[Excerpts from a dataset]

* * * * *

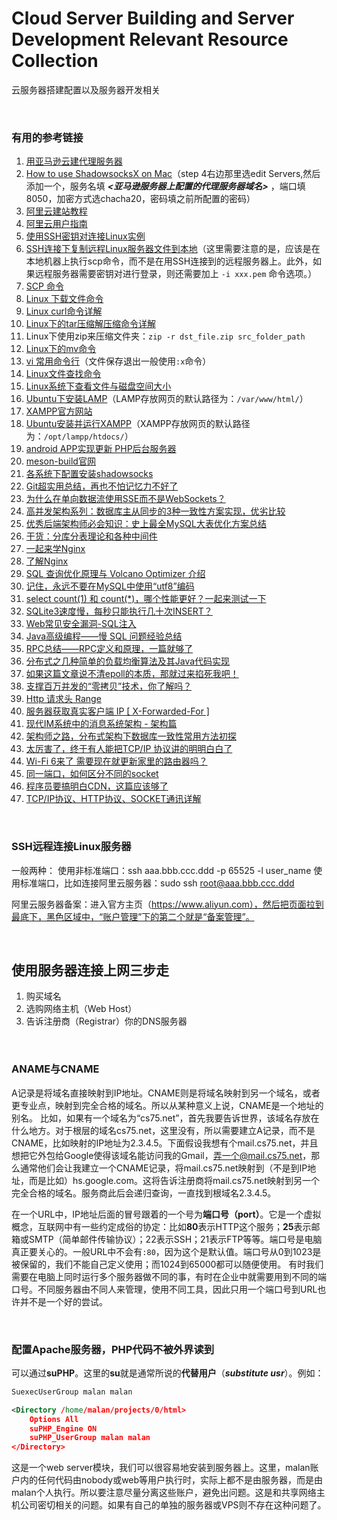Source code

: # Cloud Server Building and Server Development Relevant Resource Collection
云服务器搭建配置以及服务器开发相关

<br />

### 有用的参考链接

1. [用亚马逊云建代理服务器](https://www.cnblogs.com/vamei/p/5302707.html)
1. [How to use ShadowsocksX on Mac](https://www.sednax.com/faq-0.php)（step 4右边那里选edit Servers,然后添加一个，服务名填 ***<亚马逊服务器上配置的代理服务器域名>*** ，端口填8050，加密方式选chacha20，密码填之前所配置的密码）
1. [阿里云建站教程](https://help.aliyun.com/document_detail/57160.html?spm=a2c4g.11186623.6.826.1fb27aeehHNuFX)
1. [阿里云用户指南](https://help.aliyun.com/document_detail/25429.html?spm=a2c4g.11186623.6.623.51332529mpuPtf)
1. [使用SSH密钥对连接Linux实例](https://help.aliyun.com/document_detail/51798.html)
1. [SSH连接下复制远程Linux服务器文件到本地](https://www.cnblogs.com/zhuangliu/p/7610530.html)（这里需要注意的是，应该是在本地机器上执行scp命令，而不是在用SSH连接到的远程服务器上。此外，如果远程服务器需要密钥对进行登录，则还需要加上 `-i xxx.pem` 命令选项。）
1. [SCP 命令](https://www.cnblogs.com/hitwtx/archive/2011/11/16/2251254.html)
1. [Linux 下载文件命令](https://blog.csdn.net/hitabc141592/article/details/7561239)
1. [Linux curl命令详解](https://www.cnblogs.com/duhuo/p/5695256.html)
1. [Linux下的tar压缩解压缩命令详解](https://www.cnblogs.com/qq78292959/archive/2011/07/06/2099427.html)
1. Linux下使用zip来压缩文件夹：`zip -r dst_file.zip src_folder_path`
1. [Linux下的mv命令](https://www.cnblogs.com/peida/archive/2012/10/27/2743022.html)
1. [vi 常用命令行](https://www.cnblogs.com/sunormoon/archive/2012/02/10/2345326.html)（文件保存退出一般使用`:x`命令）
1. [Linux文件查找命令](https://blog.csdn.net/qq_27517377/article/details/78870293)
1. [Linux系统下查看文件与磁盘空间大小](https://www.cnblogs.com/adolfmc/archive/2013/02/16/2913801.html)
1. [Ubuntu下安装LAMP](https://help.ubuntu.com/community/ApacheMySQLPHP)（LAMP存放网页的默认路径为：`/var/www/html/`）
1. [XAMPP官方网站](https://www.apachefriends.org/index.html)
1. [Ubuntu安装并运行XAMPP](http://wiki.ubuntu.com.cn/Xampp)（XAMPP存放网页的默认路径为：`/opt/lampp/htdocs/`）
1. [android APP实现更新 PHP后台服务器](http://www.bieryun.com/2558.html)
1. [meson-build官网](http://mesonbuild.com)
1. [各系统下配置安装shadowsocks](https://www.linode.com/docs/networking/vpn/create-a-socks5-proxy-server-with-shadowsocks-on-ubuntu-and-centos7/)
1. [Git超实用总结，再也不怕记忆力不好了](https://www.toutiao.com/i6617306717652779523)
1. [为什么在单向数据流使用SSE而不是WebSockets？](https://www.toutiao.com/i6632815166536811011)
1. [高并发架构系列：数据库主从同步的3种一致性方案实现，优劣比较](https://www.toutiao.com/i6628095284394066435)
1. [优秀后端架构师必会知识：史上最全MySQL大表优化方案总结](http://www.52im.net/thread-2157-1-1.html)
1. [干货：分库分表理论和各种中间件](https://www.toutiao.com/i6669166118688522759)
1. [一起来学Nginx](https://www.toutiao.com/i6576169624675549703)
1. [了解Nginx](https://www.toutiao.com/a6648408415490032131)
1. [SQL 查询优化原理与 Volcano Optimizer 介绍](https://www.toutiao.com/a6637639566792589832)
1. [记住，永远不要在MySQL中使用“utf8”编码](https://www.toutiao.com/i6571196568651694596)
1. [select count(1) 和 count(*)，哪个性能更好？一起来测试一下](https://www.toutiao.com/a6723051447987995144)
1. [SQLite3速度慢，每秒只能执行几十次INSERT？](https://www.toutiao.com/a6731130448530899463)
1. [Web常见安全漏洞-SQL注入](https://www.toutiao.com/a6642850219375460868)
1. [Java高级编程——慢 SQL 问题经验总结](https://www.toutiao.com/i6563960299454464526)
1. [RPC总结——RPC定义和原理，一篇就够了](https://www.toutiao.com/a6638560261215093255)
1. [分布式之几种简单的负载均衡算法及其Java代码实现](https://www.toutiao.com/a6657468476216574477)
1. [如果这篇文章说不清epoll的本质，那就过来掐死我吧！](https://www.toutiao.com/a6683264188661367309)
1. [支撑百万并发的“零拷贝”技术，你了解吗？](https://www.toutiao.com/a6740157590468035085/)
1. [Http 请求头 Range](https://www.cnblogs.com/1995hxt/p/5692050.html)
1. [服务器获取真实客户端 IP \[ X-Forwarded-For \]](https://blog.csdn.net/weixin_42075590/article/details/80723529)
1. [现代IM系统中的消息系统架构 - 架构篇](https://www.toutiao.com/a6680340703756681739)
1. [架构师之路，分布式架构下数据库一致性常用方法初探](https://www.toutiao.com/a6686234404995465736/)
1. [太厉害了，终于有人能把TCP/IP 协议讲的明明白白了](https://www.toutiao.com/a6703063991427531267)
1. [Wi-Fi 6来了 需要现在就更新家里的路由器吗？](https://www.toutiao.com/i6702807269836325384)
1. [同一端口，如何区分不同的socket](https://www.toutiao.com/i6710950746893844999)
1. [程序员要搞明白CDN，这篇应该够了](https://www.toutiao.com/a6715180241142153735)
1. [TCP/IP协议、HTTP协议、SOCKET通讯详解](https://www.toutiao.com/a6723084045455983107)

<br />

### SSH远程连接Linux服务器

一般两种：
使用非标准端口：ssh aaa.bbb.ccc.ddd -p 65525 -l user_name
使用标准端口，比如连接阿里云服务器：sudo ssh root@aaa.bbb.ccc.ddd

阿里云服务器备案：进入官方主页（https://www.aliyun.com），然后把页面拉到最底下，黑色区域中，“账户管理”下的第二个就是“备案管理”。

<br />

## 使用服务器连接上网三步走

1. 购买域名
2. 选购网络主机（Web Host）
3. 告诉注册商（Registrar）你的DNS服务器

<br />

### ANAME与CNAME

A记录是将域名直接映射到IP地址。CNAME则是将域名映射到另一个域名，或者更专业点，映射到完全合格的域名。所以从某种意义上说，CNAME是一个地址的别名。
比如，如果有一个域名为“cs75.net”，首先我要告诉世界，该域名存放在什么地方。对于根层的域名cs75.net，这里没有，所以需要建立A记录，而不是CNAME，比如映射的IP地址为2.3.4.5。下面假设我想有个mail.cs75.net，并且想把它外包给Google使得该域名能访问我的Gmail，弄一个@mail.cs75.net，那么通常他们会让我建立一个CNAME记录，将mail.cs75.net映射到（不是到IP地址，而是比如）hs.google.com。这将告诉注册商将mail.cs75.net映射到另一个完全合格的域名。服务商此后会递归查询，一直找到根域名2.3.4.5。

在一个URL中，IP地址后面的冒号跟着的一个号为**端口号（port）**。它是一个虚拟概念，互联网中有一些约定成俗的协定：比如**80**表示HTTP这个服务；**25**表示邮箱或SMTP（简单邮件传输协议）；22表示SSH；21表示FTP等等。端口号是电脑真正要关心的。一般URL中不会有`:80`，因为这个是默认值。端口号从0到1023是被保留的，我们不能自己定义使用；而1024到65000都可以随便使用。
有时我们需要在电脑上同时运行多个服务器做不同的事，有时在企业中就需要用到不同的端口号。不同服务器由不同人来管理，使用不同工具，因此只用一个端口号到URL也许并不是一个好的尝试。

<br />

### 配置Apache服务器，PHP代码不被外界读到

可以通过**suPHP**。这里的**su**就是通常所说的**代替用户**（***substitute usr***）。例如：
```xml
SuexecUserGroup malan malan

<Directory /home/malan/projects/0/html>
    Options All
    suPHP_Engine ON
    suPHP_UserGroup malan malan
</Directory>
```

这是一个web server模块，我们可以很容易地安装到服务器上。这里，malan账户内的任何代码由nobody或web等用户执行时，实际上都不是由服务器，而是由malan个人执行。所以要注意尽量分离这些账户，避免出问题。这是和共享网络主机公司密切相关的问题。如果有自己的单独的服务器或VPS则不存在这种问题了。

* * * * *

__Task requirements__. Your answer should consist solely of the lines above from the line with "1. [Wi-Fi 6来了" to the line with "使用标准端口，比如连接阿里云服务器：sudo ssh root@aaa.bbb.ccc.ddd", both included, reproduced exactly.

__Answer area__.
1. [Wi-Fi 6来了 需要现在就更新家里的路由器吗？](https://www.toutiao.com/i6702807269836325384)
1. [同一端口，如何区分不同的socket](https://www.toutiao.com/i6710950746893844999)
1. [程序员要搞明白CDN，这篇应该够了](https://www.toutiao.com/a6715180241142153735)
1. [TCP/IP协议、HTTP协议、SOCKET通讯详解](https://www.toutiao.com/a6723084045455983107)

<br />

### SSH远程连接Linux服务器

一般两种：
使用非标准端口：ssh aaa.bbb.ccc.ddd -p 65525 -l user_name
使用标准端口，比如连接阿里云服务器：sudo ssh root@aaa.bbb.ccc.ddd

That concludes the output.